O procedimento busca avaliar a infraestrutura das salas de recursos multifuncionais, o quantitativo de professores especialistas e profissionais de apoio, e a elaboração de planos de desenvolvimento individuais 

Com o objetivo de garantir à educação inclusiva para estudantes com deficiência, transtorno do espectro autista (TEA) e altas habilidades ou superdotação, o Ministério Público do Amazonas (MPAM), por meio da Promotoria de Justiça local, instaurou procedimento administrativo visando acompanhar, fiscalizar e impulsionar a implementação e a qualidade do atendimento educacional especializado (AEE) nas redes públicas municipais e estaduais.  

O procedimento, assinado pelo promotor de Justiça Caio Lúcio Fenelon Assis Barros, busca avaliar a infraestrutura das salas de recursos multifuncionais, o quantitativo de professores especialistas e profissionais de apoio, e a elaboração de planos de desenvolvimento individuais.  

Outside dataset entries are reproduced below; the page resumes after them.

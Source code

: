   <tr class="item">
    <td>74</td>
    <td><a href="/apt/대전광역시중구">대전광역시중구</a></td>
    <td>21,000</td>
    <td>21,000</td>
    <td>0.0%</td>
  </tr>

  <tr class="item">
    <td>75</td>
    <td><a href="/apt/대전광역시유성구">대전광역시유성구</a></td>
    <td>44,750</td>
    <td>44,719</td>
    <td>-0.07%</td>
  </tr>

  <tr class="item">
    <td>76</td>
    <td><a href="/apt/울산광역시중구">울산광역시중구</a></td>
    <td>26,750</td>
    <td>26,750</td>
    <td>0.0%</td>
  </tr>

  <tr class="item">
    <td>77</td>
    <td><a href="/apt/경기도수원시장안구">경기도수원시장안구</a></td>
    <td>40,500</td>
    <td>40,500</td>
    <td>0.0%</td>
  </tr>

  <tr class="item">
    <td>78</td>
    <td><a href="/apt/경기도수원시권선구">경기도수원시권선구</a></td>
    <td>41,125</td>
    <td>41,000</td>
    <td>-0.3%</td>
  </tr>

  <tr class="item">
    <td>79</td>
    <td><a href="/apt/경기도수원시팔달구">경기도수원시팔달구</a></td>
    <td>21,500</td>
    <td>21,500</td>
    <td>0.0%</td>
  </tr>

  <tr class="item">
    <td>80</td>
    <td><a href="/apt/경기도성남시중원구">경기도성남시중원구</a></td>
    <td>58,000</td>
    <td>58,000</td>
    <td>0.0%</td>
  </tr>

Como primeiras providências, foram solicitados detalhes sobre o número de alunos atendidos e a estrutura disponível para o AEE, além de dados sobre o fluxo de diagnóstico e acompanhamento multidisciplinar desses estudantes.  

De acordo com a Promotoria, a iniciativa busca assegurar que o atendimento educacional especializado seja efetivamente oferecido com qualidade e em conformidade com a legislação vigente, promovendo inclusão e igualdade de oportunidades no ambiente escolar.  

A medida foi adotada com base nas recomendações do Conselho Nacional do Ministério Público (CNMP) sobre a necessidade de diagnóstico e fortalecimento da estrutura educacional para alunos com necessidades específicas. Também foi considerado as atribuições do Ministério Público de defesa dos direitos fundamentais, especificamente aqueles voltados à infância e juventude.  

O processo será acompanhado de forma contínua pela promotoria de Justiça, que poderá adotar novas providências conforme a análise das informações recebidas. 

“É uma ação importante que visa fiscalizar se a rede de educação, estadual ou municipal, está garantindo os direitos dessas crianças atípicas a terem educação de qualidade e que o sistema consiga promover a inclusão, que é o objetivo final e mais importante”, comentou o promotor.